The report quotes the MoEF as saying, “The validity of environmental clearance granted is subject to compliance with the coal quality parameters indicated.” It underlines, “Getting the ash content for Carmichael coal down from 25-30 per cent to 12 per cent is likely to pose significant challenges for Adani Enterprises with respect to their strategy of vertically integrating from the Carmichael project through to the supply of thermal coal into Indian UMPPs.”
The mining site
The report specifies, “The Environmental Impact Statement (EIS) shows the coal produced will vary from 20-40% ash, with an average of 25% over the mine life forecast. With the 75% level of coal preparation and washing forecast by Adani Mining, this gives a 79% yield over the life of the mine… Every 1% higher ash content over the 5,500kcal benchmark assumption of 20% would result in a price penalty of US$0.50/t. The implication is that working with the September 2012 EIS assumption of an ash content averaging 25% would result in a US$2.50/t penalty to Adani.”
Given all this, the report believes that “Adani Group is also financially and operationally constrained and faces a series of logistical barriers in Australia”. The “key issues” it raises include:
· The Carmichael project is uneconomic – a high cost coal product in a low priced coal market with an uncertain future.
· Carmichael coal is a low quality, high cost product challenged by low market prices. Carmichael has a high strip ratio and the coal quality is low by Australian standards (20-30% ash and energy content of 5,260kcal net as received (NAR)).
· Open cut mining to 280 metres is significantly deeper than required in the south of the Galilee Coal Basin.
· India’s power market is fatally flawed. It cannot absorb the high price of coal from the Carmichael project. The domestic price of coal in India is in the US$30/t range and the price Carmichael coal requires is over US$95/t (inclusive of shipping). Successful sales to India of Carmichael coal will place a substantial pressure on power generator profits and the price of electricity in India.
· The Adani Enterprises’ external equity market capitalisation is US$5.17bn against estimated Carmichael project costs of US$7bn. Despite this weak capitalisation, Adani Enterprises has announced an enormous list of new capital intensive ventures.
· The Adani Group is highly geared. Against an external market capitalisation of US$5.17bn, the Adani Group has an estimated US$12bn of net debt, a significant portion of which is US$-denominated with limited hedging.
· Adani Power is financially weak and operationally underperforming. Adani Power’s share price is down 46 per cent year-to-date and down 74 per cent over three years – a massive underperformance relative to the MSCI India Index. Adani Enterprises is down 39 per cent year-to-date and down 70 per cent over three years.

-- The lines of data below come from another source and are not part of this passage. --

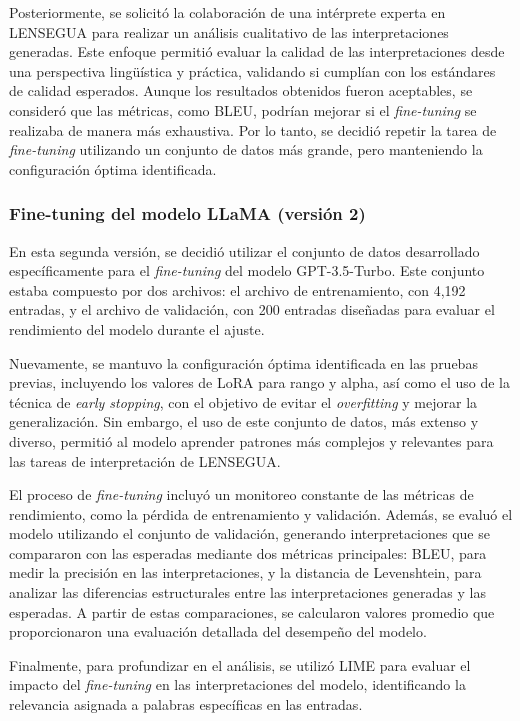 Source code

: Posteriormente, se solicitó la colaboración de una intérprete experta en LENSEGUA para realizar un análisis cualitativo de las interpretaciones generadas. Este enfoque permitió evaluar la calidad de las interpretaciones desde una perspectiva lingüística y práctica, validando si cumplían con los estándares de calidad esperados. Aunque los resultados obtenidos fueron aceptables, se consideró que las métricas, como BLEU, podrían mejorar si el \textit{fine-tuning} se realizaba de manera más exhaustiva. Por lo tanto, se decidió repetir la tarea de \textit{fine-tuning} utilizando un conjunto de datos más grande, pero manteniendo la configuración óptima identificada.

\subsubsection{Fine-tuning del modelo LLaMA (versión 2)}

En esta segunda versión, se decidió utilizar el conjunto de datos desarrollado específicamente para el \textit{fine-tuning} del modelo GPT-3.5-Turbo. Este conjunto estaba compuesto por dos archivos: el archivo de entrenamiento, con 4,192 entradas, y el archivo de validación, con 200 entradas diseñadas para evaluar el rendimiento del modelo durante el ajuste. 

Nuevamente, se mantuvo la configuración óptima identificada en las pruebas previas, incluyendo los valores de LoRA para rango y alpha, así como el uso de la técnica de \textit{early stopping}, con el objetivo de evitar el \textit{overfitting} y mejorar la generalización. Sin embargo, el uso de este conjunto de datos, más extenso y diverso, permitió al modelo aprender patrones más complejos y relevantes para las tareas de interpretación de LENSEGUA.

El proceso de \textit{fine-tuning} incluyó un monitoreo constante de las métricas de rendimiento, como la pérdida de entrenamiento y validación. Además, se evaluó el modelo utilizando el conjunto de validación, generando interpretaciones que se compararon con las esperadas mediante dos métricas principales: BLEU, para medir la precisión en las interpretaciones, y la distancia de Levenshtein, para analizar las diferencias estructurales entre las interpretaciones generadas y las esperadas. A partir de estas comparaciones, se calcularon valores promedio que proporcionaron una evaluación detallada del desempeño del modelo.

Finalmente, para profundizar en el análisis, se utilizó LIME para evaluar el impacto del \textit{fine-tuning} en las interpretaciones del modelo, identificando la relevancia asignada a palabras específicas en las entradas. 


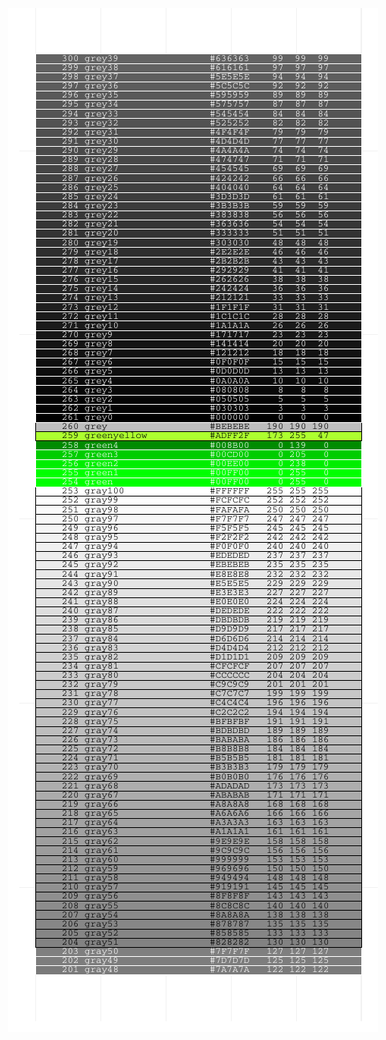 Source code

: \documentclass[letterpaper]{article}
\begin{document}
\begin{center}
\begin{figure}[ht]
\begin{minipage}[b]{0.5\linewidth}
\includegraphics{ggplotCheatSheet-007}
\end{minipage}

\end{figure}
\end{center}
\end{document}
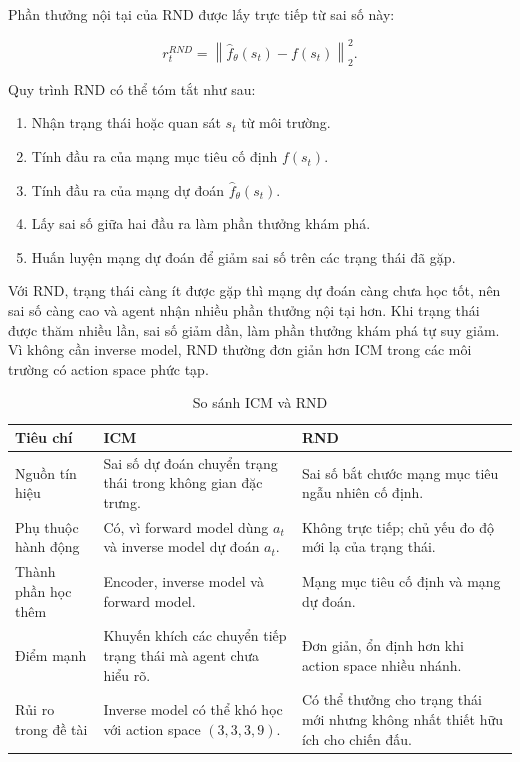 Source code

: Phần thưởng nội tại của RND được lấy trực tiếp từ sai số này:

\begin{equation}
    r_t^{RND} =
    \left\|
    \hat{f}_{\theta}(s_t) - f(s_t)
    \right\|_2^2.
\end{equation}

Quy trình RND có thể tóm tắt như sau:

\begin{enumerate}
    \item Nhận trạng thái hoặc quan sát $s_t$ từ môi trường.
    \item Tính đầu ra của mạng mục tiêu cố định $f(s_t)$.
    \item Tính đầu ra của mạng dự đoán $\hat{f}_{\theta}(s_t)$.
    \item Lấy sai số giữa hai đầu ra làm phần thưởng khám phá.
    \item Huấn luyện mạng dự đoán để giảm sai số trên các trạng thái đã gặp.
\end{enumerate}

Với RND, trạng thái càng ít được gặp thì mạng dự đoán càng chưa học tốt, nên sai số càng cao và agent nhận nhiều phần thưởng nội tại hơn. Khi trạng thái được thăm nhiều lần, sai số giảm dần, làm phần thưởng khám phá tự suy giảm. Vì không cần inverse model, RND thường đơn giản hơn ICM trong các môi trường có action space phức tạp.

\begin{table}[H]
    \centering
    \small
    \caption{So sánh ICM và RND}
    \label{tab:icm_rnd_compare}
    \begin{tabular}{|p{3.1cm}|p{5.0cm}|p{5.0cm}|}
        \hline
        \textbf{Tiêu chí} & \textbf{ICM} & \textbf{RND} \\
        \hline
        Nguồn tín hiệu & Sai số dự đoán chuyển trạng thái trong không gian đặc trưng. & Sai số bắt chước mạng mục tiêu ngẫu nhiên cố định. \\
        \hline
        Phụ thuộc hành động & Có, vì forward model dùng $a_t$ và inverse model dự đoán $a_t$. & Không trực tiếp; chủ yếu đo độ mới lạ của trạng thái. \\
        \hline
        Thành phần học thêm & Encoder, inverse model và forward model. & Mạng mục tiêu cố định và mạng dự đoán. \\
        \hline
        Điểm mạnh & Khuyến khích các chuyển tiếp trạng thái mà agent chưa hiểu rõ. & Đơn giản, ổn định hơn khi action space nhiều nhánh. \\
        \hline
        Rủi ro trong đề tài & Inverse model có thể khó học với action space $(3,3,3,9)$. & Có thể thưởng cho trạng thái mới nhưng không nhất thiết hữu ích cho chiến đấu. \\
        \hline
    \end{tabular}
\end{table}

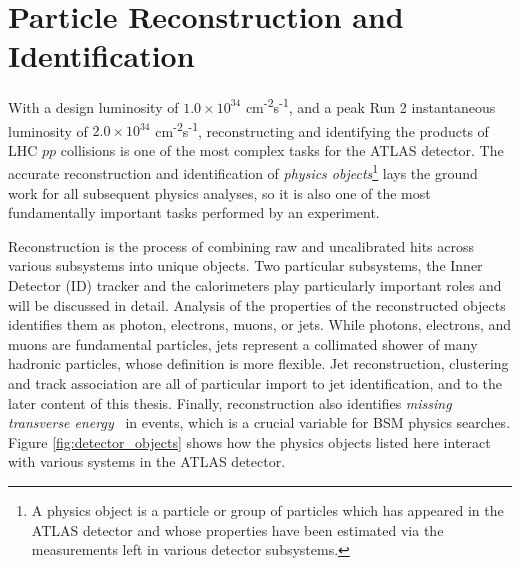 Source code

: \chapter{Particle Reconstruction and Identification}
\label{ch:part_reco}

With a design luminosity of $1.0 \times 10^{34}$ cm\textsuperscript{-2}s\textsuperscript{-1}, and a peak Run 2 instantaneous luminosity of $2.0 \times 10^{34}$ cm\textsuperscript{-2}s\textsuperscript{-1}, reconstructing and identifying the products of LHC $pp$ collisions is one of the most complex tasks for the ATLAS detector. The accurate reconstruction and identification of \textit{physics objects}\footnote{A physics object is a particle or group of particles which has appeared in the ATLAS detector and whose properties have been estimated via the measurements left in various detector subsystems.} lays the ground work for all subsequent physics analyses, so it is also one of the most fundamentally important tasks performed by an experiment. \par

Reconstruction is the process of combining raw and uncalibrated hits across various subsystems into unique objects. Two particular subsystems, the Inner Detector (ID) tracker and the calorimeters play particularly important roles and will be discussed in detail. Analysis of the properties of the reconstructed objects identifies them as photon, electrons, muons, or jets. While photons, electrons, and muons are fundamental particles, jets represent a collimated shower of many hadronic particles, whose definition is more flexible. Jet reconstruction, clustering and track association are all of particular import to jet identification, and to the later content of this thesis. Finally, reconstruction also identifies \textit{missing transverse energy} \met~in events, which is a crucial variable for BSM physics searches. Figure \ref{fig:detector_objects} shows how the physics objects listed here interact with various systems in the ATLAS detector.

· Adani Enterprises does not have a long or successful history of coal mining: Adani Enterprises has mined 2-4Mtpa in Indonesia over 2010-2013, its first experience in coal mining. Adani Enterprises is now proposing to build the biggest coal mine complex in Australian history.
· The Adani Group has suffered a series of delays to its Australian mining, rail and port plans. Adani Enterprises initially expected to have the Carmichael project selling coal by 2014. Adani Enterprises concedes this timetable has been pushed out to 2016, but the report estimates that its partial production will start in 2017 and full production not before 2022.
· Carmichael coal is in a very remote location. Carmichael is 400 km from the coast and there is no rail infrastructure within 200 km. There is also no commercial power or water infrastructure within 200 km and there is no sealed road access for 90 km.